Aristote: Pourquoi philosophe-t-on ?
Extrait du document
«
"C'est, en effet, l'étonnement qui poussa, comme aujourd'hui, les
premiers penseurs aux spéculations philosophiques.
Au début, leur
étonnement porta sur les difficultés qui se présentaient les premières à
l'esprit ; puis, s'avançant ainsi peu à peu, ils étendirent leur exploration à
des problèmes plus importants, tels que les phénomènes de la Lune, ceux
du Soleil et des Étoiles, enfin la genèse de l'Univers.
Or, apercevoir une difficulté et s'étonner, c'est reconnaître sa propre
ignorance [...].
Ainsi donc, si ce fut bien pour échapper à l'ignorance que les premiers
philosophes se livrèrent à la philosophie, c'est qu'évidemment ils
poursuivaient le savoir en vue de la
seule connaissance et non pour une fin utilitaire.

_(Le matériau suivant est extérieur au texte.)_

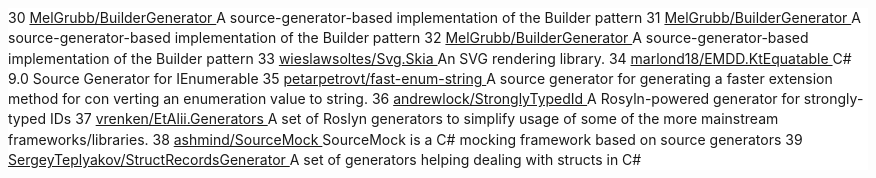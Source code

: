 <td>
30 </td><td> <a href="https://github.com/MelGrubb/BuilderGenerator" target="_blank">MelGrubb/BuilderGenerator </a> </td><td> A source-generator-based implementation of the Builder pattern
</td>
</tr>
<tr>
<td>
31 </td><td> <a href="https://github.com/MelGrubb/BuilderGenerator" target="_blank">MelGrubb/BuilderGenerator </a> </td><td> A source-generator-based implementation of the Builder pattern
</td>
</tr>
<tr>
<td>
32 </td><td> <a href="https://github.com/MelGrubb/BuilderGenerator" target="_blank">MelGrubb/BuilderGenerator </a> </td><td> A source-generator-based implementation of the Builder pattern
</td>
</tr>
<tr>
<td>
33 </td><td> <a href="https://github.com/wieslawsoltes/Svg.Skia" target="_blank">wieslawsoltes/Svg.Skia </a> </td><td> An SVG rendering library.
</td>
</tr>
<tr>
<td>
34 </td><td> <a href="https://github.com/marlond18/EMDD.KtEquatable" target="_blank">marlond18/EMDD.KtEquatable </a> </td><td> C# 9.0 Source Generator for IEnumerable<T>
</td>
</tr>
<tr>
<td>
35 </td><td> <a href="https://github.com/petarpetrovt/fast-enum-string" target="_blank">petarpetrovt/fast-enum-string </a> </td><td> A source generator for generating a faster extension method for con
verting an enumeration value to string.
</td>
</tr>
<tr>
<td>
36 </td><td> <a href="https://github.com/andrewlock/StronglyTypedId" target="_blank">andrewlock/StronglyTypedId </a> </td><td> A Rosyln-powered generator for strongly-typed IDs
</td>
</tr>
<tr>
<td>
37 </td><td> <a href="https://github.com/vrenken/EtAlii.Generators" target="_blank">vrenken/EtAlii.Generators </a> </td><td> A set of Roslyn generators to simplify usage of some of the more mainstream
 frameworks/libraries.
</td>
</tr>
<tr>
<td>
38 </td><td> <a href="https://github.com/ashmind/SourceMock" target="_blank">ashmind/SourceMock </a> </td><td> SourceMock is a C# mocking framework based on source generators
</td>
</tr>
<tr>
<td>
39 </td><td> <a href="https://github.com/SergeyTeplyakov/StructRecordsGenerator" target="_blank">SergeyTeplyakov/StructRecordsGenerator </a> </td><td> A set of generators helping dealing with structs 
in C#
</td>
</tr>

Et ce qui s'est passé en réalité en fournit la preuve : presque toutes les
nécessités de la vie, et les choses qui intéressent son bien-être et son
agrément avaient reçu satisfaction, quand on commença à rechercher
une discipline de ce genre."
Aristote, Métaphysique, trad.
J.
Tricot, Vrin, date?
Ce que le texte défend
Aristote détermine, dans ce texte, ce qui a poussé les hommes à philosopher.
Il fait remonter l'origine de cette activité
à un sentiment particulier : l'étonnement.
Mais quel genre d'étonnement ?
Celui que suscite, nous dit-il, une difficulté, depuis les problèmes les plus immédiats qui se présentent à notre esprit,
jusqu'à ceux concernant la nature des phénomènes célestes et l'origine de l'univers.
Cette réponse peut nous sembler étrange.
Une difficulté nous irrite ou nous décourage.
Peut-elle vraiment nous
étonner ?
Le mot grec problema, qui signifie arrêt, obstacle, nous suggère bien pourtant cet étonnement qui saisit la pensée
lorsqu'elle rencontre un obstacle qui arrête le cours de sa compréhension du monde.
Étonnement devant l'inexpliqué
mais aussi devant sa propre ignorance et ce, dans un seul et même mouvement de pensée.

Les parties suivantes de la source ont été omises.